[Stored data entries]
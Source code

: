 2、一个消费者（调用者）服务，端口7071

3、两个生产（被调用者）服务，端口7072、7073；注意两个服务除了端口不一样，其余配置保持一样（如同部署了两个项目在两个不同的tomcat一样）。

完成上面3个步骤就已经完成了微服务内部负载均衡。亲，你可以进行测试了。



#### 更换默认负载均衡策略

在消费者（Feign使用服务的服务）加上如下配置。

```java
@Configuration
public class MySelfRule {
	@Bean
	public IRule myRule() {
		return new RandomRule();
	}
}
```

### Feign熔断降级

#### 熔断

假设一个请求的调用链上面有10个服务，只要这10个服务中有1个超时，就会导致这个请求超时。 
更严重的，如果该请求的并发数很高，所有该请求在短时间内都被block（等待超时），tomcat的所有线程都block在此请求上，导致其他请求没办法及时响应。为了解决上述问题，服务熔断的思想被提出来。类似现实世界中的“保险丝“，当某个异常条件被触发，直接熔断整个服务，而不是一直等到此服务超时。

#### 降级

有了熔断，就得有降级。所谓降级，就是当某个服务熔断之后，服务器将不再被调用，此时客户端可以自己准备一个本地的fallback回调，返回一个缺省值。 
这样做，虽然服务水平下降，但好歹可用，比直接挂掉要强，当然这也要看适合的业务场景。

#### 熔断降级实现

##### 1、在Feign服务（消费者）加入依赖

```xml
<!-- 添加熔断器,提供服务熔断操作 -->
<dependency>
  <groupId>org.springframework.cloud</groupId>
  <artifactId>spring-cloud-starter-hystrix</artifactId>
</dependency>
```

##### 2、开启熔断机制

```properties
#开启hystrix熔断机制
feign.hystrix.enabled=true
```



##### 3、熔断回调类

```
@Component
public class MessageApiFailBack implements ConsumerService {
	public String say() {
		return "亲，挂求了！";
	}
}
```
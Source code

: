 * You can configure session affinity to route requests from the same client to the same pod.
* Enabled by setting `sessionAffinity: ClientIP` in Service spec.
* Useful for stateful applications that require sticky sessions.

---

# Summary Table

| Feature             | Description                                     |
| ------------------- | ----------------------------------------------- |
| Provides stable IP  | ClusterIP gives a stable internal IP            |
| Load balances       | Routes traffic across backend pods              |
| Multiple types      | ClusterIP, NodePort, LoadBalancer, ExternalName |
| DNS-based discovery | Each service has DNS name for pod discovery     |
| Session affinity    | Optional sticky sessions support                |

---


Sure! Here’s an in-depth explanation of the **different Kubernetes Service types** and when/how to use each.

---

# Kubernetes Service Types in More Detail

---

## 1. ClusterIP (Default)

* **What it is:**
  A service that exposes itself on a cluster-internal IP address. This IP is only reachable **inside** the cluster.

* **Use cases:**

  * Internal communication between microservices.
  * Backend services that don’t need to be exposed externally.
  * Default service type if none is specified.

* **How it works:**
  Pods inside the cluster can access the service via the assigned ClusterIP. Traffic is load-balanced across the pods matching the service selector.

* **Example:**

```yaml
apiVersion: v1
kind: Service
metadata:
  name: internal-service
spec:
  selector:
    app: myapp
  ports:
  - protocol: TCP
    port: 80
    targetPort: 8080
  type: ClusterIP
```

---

*Task item*. Word for word, extract all the records.

*Exercise output*.
Source code

: 2、一个消费者（调用者）服务，端口7071

3、两个生产（被调用者）服务，端口7072、7073；注意两个服务除了端口不一样，其余配置保持一样（如同部署了两个项目在两个不同的tomcat一样）。

完成上面3个步骤就已经完成了微服务内部负载均衡。亲，你可以进行测试了。



#### 更换默认负载均衡策略

在消费者（Feign使用服务的服务）加上如下配置。

```java
@Configuration
public class MySelfRule {
	@Bean
	public IRule myRule() {
		return new RandomRule();
	}
}
```

### Feign熔断降级

#### 熔断

假设一个请求的调用链上面有10个服务，只要这10个服务中有1个超时，就会导致这个请求超时。 
更严重的，如果该请求的并发数很高，所有该请求在短时间内都被block（等待超时），tomcat的所有线程都block在此请求上，导致其他请求没办法及时响应。为了解决上述问题，服务熔断的思想被提出来。类似现实世界中的“保险丝“，当某个异常条件被触发，直接熔断整个服务，而不是一直等到此服务超时。

#### 降级

有了熔断，就得有降级。所谓降级，就是当某个服务熔断之后，服务器将不再被调用，此时客户端可以自己准备一个本地的fallback回调，返回一个缺省值。 
这样做，虽然服务水平下降，但好歹可用，比直接挂掉要强，当然这也要看适合的业务场景。

#### 熔断降级实现

##### 1、在Feign服务（消费者）加入依赖

```xml
<!-- 添加熔断器,提供服务熔断操作 -->
<dependency>
  <groupId>org.springframework.cloud</groupId>
  <artifactId>spring-cloud-starter-hystrix</artifactId>
</dependency>
```

##### 2、开启熔断机制

```properties
#开启hystrix熔断机制
feign.hystrix.enabled=true
```



##### 3、熔断回调类

```
@Component
public class MessageApiFailBack implements ConsumerService {
	public String say() {
		return "亲，挂求了！";
	}
}
```
Source code

: * You can configure session affinity to route requests from the same client to the same pod.
* Enabled by setting `sessionAffinity: ClientIP` in Service spec.
* Useful for stateful applications that require sticky sessions.

---

# Summary Table

| Feature             | Description                                     |
| ------------------- | ----------------------------------------------- |
| Provides stable IP  | ClusterIP gives a stable internal IP            |
| Load balances       | Routes traffic across backend pods              |
| Multiple types      | ClusterIP, NodePort, LoadBalancer, ExternalName |
| DNS-based discovery | Each service has DNS name for pod discovery     |
| Session affinity    | Optional sticky sessions support                |

---


Sure! Here’s an in-depth explanation of the **different Kubernetes Service types** and when/how to use each.

---

# Kubernetes Service Types in More Detail

---

## 1. ClusterIP (Default)

* **What it is:**
  A service that exposes itself on a cluster-internal IP address. This IP is only reachable **inside** the cluster.

* **Use cases:**

  * Internal communication between microservices.
  * Backend services that don’t need to be exposed externally.
  * Default service type if none is specified.

* **How it works:**
  Pods inside the cluster can access the service via the assigned ClusterIP. Traffic is load-balanced across the pods matching the service selector.

* **Example:**

```yaml
apiVersion: v1
kind: Service
metadata:
  name: internal-service
spec:
  selector:
    app: myapp
  ports:
  - protocol: TCP
    port: 80
    targetPort: 8080
  type: ClusterIP
```

---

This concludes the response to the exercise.